Черчилль предлагал два варианта действий. 1). «Вторжение со стороны моря в Шлезвиг-Гольштейн сразу же поставит под удар Кильский канал и позволит Дании присоединиться к нам. Присоединение Дании откроет путь на Балтику. Британский контроль над Балтикой позволит русским армиям высадиться в 90 милях от Берлина». 2). Высадиться на Дарданеллах, завладеть Галлиполийским полуостровом, войти флотом в Мраморное море, продвинуться к Золотому Рогу и захватить Стамбул, принуждая турок сдаться и одновременно вовлекая в свою коалицию Грецию, Болгарию и Румынию. В обоих планах, как пишет Рой Дженкинс, расстояние между ртом и кубком было слишком большим», но Черчилль попросту не умел заниматься мелочами и «хватить жевать колючую проволоку во Фландрии».
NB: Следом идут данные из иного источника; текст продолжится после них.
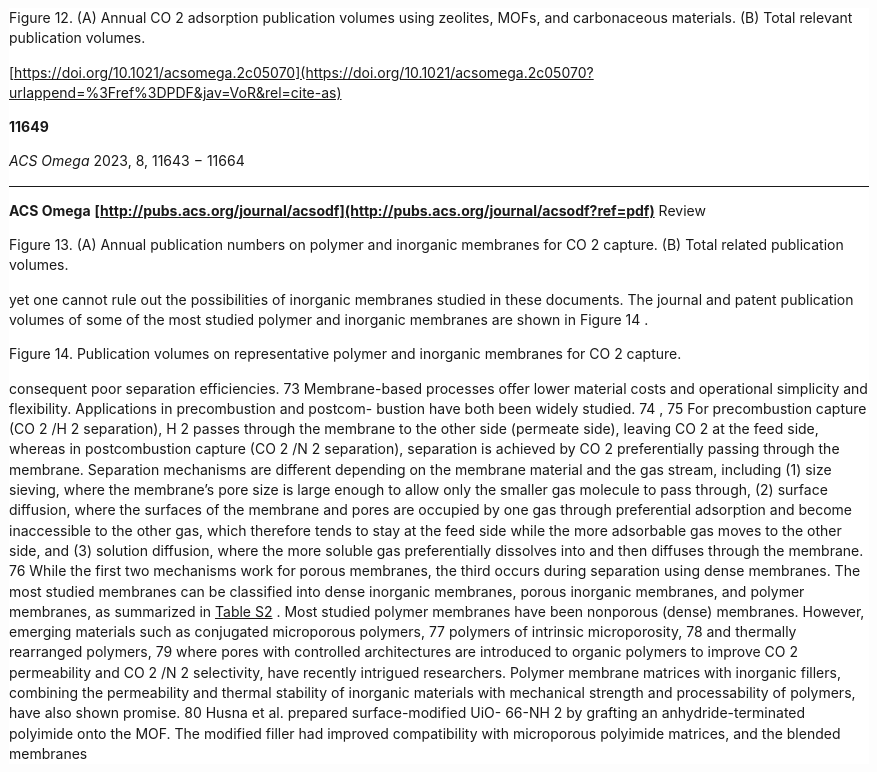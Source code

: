 Figure 12. (A) Annual CO 2 adsorption publication volumes using zeolites, MOFs, and carbonaceous materials. (B) Total relevant publication
volumes.

[https://doi.org/10.1021/acsomega.2c05070](https://doi.org/10.1021/acsomega.2c05070?urlappend=%3Fref%3DPDF&jav=VoR&rel=cite-as)

**11649**

_ACS Omega_ 2023, 8, 11643 − 11664



-----


**ACS Omega** **[http://pubs.acs.org/journal/acsodf](http://pubs.acs.org/journal/acsodf?ref=pdf)** Review

Figure 13. (A) Annual publication numbers on polymer and inorganic membranes for CO 2 capture. (B) Total related publication volumes.

yet one cannot rule out the possibilities of inorganic
membranes studied in these documents. The journal and
patent publication volumes of some of the most studied
polymer and inorganic membranes are shown in Figure 14 .

Figure 14. Publication volumes on representative polymer and
inorganic membranes for CO 2 capture.

consequent poor separation efficiencies. 73  Membrane-based
processes offer lower material costs and operational simplicity
and flexibility. Applications in precombustion and postcom-
bustion have both been widely studied. 74 , 75  For precombustion
capture (CO 2 /H 2 separation), H 2 passes through the
membrane to the other side (permeate side), leaving CO 2 at
the feed side, whereas in postcombustion capture (CO 2 /N 2
separation), separation is achieved by CO 2 preferentially
passing through the membrane. Separation mechanisms are
different depending on the membrane material and the gas
stream, including (1) size sieving, where the membrane’s pore
size is large enough to allow only the smaller gas molecule to
pass through, (2) surface diffusion, where the surfaces of the
membrane and pores are occupied by one gas through
preferential adsorption and become inaccessible to the other
gas, which therefore tends to stay at the feed side while the
more adsorbable gas moves to the other side, and (3) solution
diffusion, where the more soluble gas preferentially dissolves
into and then diffuses through the membrane. 76  While the first
two mechanisms work for porous membranes, the third occurs
during separation using dense membranes. The most studied
membranes can be classified into dense inorganic membranes,
porous inorganic membranes, and polymer membranes, as
summarized in [Table S2](https://pubs.acs.org/doi/suppl/10.1021/acsomega.2c05070/suppl_file/ao2c05070_si_001.pdf) .
Most studied polymer membranes have been nonporous
(dense) membranes. However, emerging materials such as
conjugated microporous polymers, 77  polymers of intrinsic
microporosity, 78  and thermally rearranged polymers, 79  where
pores with controlled architectures are introduced to organic
polymers to improve CO 2 permeability and CO 2 /N 2
selectivity, have recently intrigued researchers. Polymer
membrane matrices with inorganic fillers, combining the
permeability and thermal stability of inorganic materials with
mechanical strength and processability of polymers, have also
shown promise. 80  Husna et al. prepared surface-modified UiO-
66-NH 2 by grafting an anhydride-terminated polyimide onto
the MOF. The modified filler had improved compatibility with
microporous polyimide matrices, and the blended membranes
Черчилль соглашался с тем, что наступившая война была “войной сверхжестокости. Раненых убивали на поле боя, мертвых сбрасывали в ямы, нейтральные корабли и суда со знаками Красного Креста топились на морях. Все усилия прилагались для того, чтобы задушить противостоящую нацию независимо от того, как страдало гражданское население. Города и памятники разрушались артиллерией, бомбы падали, не разбирая цели, ядовитые газы убивали солдат, огнеметы были направлены на тела, люди падали с неба, горя в огне, они гибли в темных пучинах моря. Может быть только каннибализм и издевательства над пленными не были использованы в этой битве цивилизованных, оснащенных наукой христианских государств. И то лишь только потому, что эти средства не давали нужных результатов”.
Трудной осенью 1914 г. французы и англичане потеряли более миллиона человек. На Восточном фронте русские потери были примерно такими же. Два самых энергичных члена английского кабинета министров - Черчилль и Ллойд Джордж заявили в один голос, что войска не могут и дальше “жевать колючую проволоку”, и что ни одна война еще не выигрывалась сидением в окопах. Нужно найти альтернативу.
На одном из заседаний кабинета министров Черчилль предложил “обшить стальными листами трактор для того, чтобы несколько человек могли спрятаться в укрытии и пересечь ничейную полосу”. В сентябре 1914 г., купив имеющиеся в продаже трактора, он приказал обшить их стальными листами. Большое количество таких машин, с точки зрения Черчилля, могло бы помочь английской пехоте пробить линию фронта. В имении герцога Вестминстерского в обстановке исключительной секретности началось сооружение того, что называлось “ватер-клозетами для России”. Всем понятно было сокращение “ватер-клозет” - это были начальные буквы имени Уинстон Черчилль. Кто-то предложил называть новые наземные корабли танками и Черчилль согласился с этим предложением.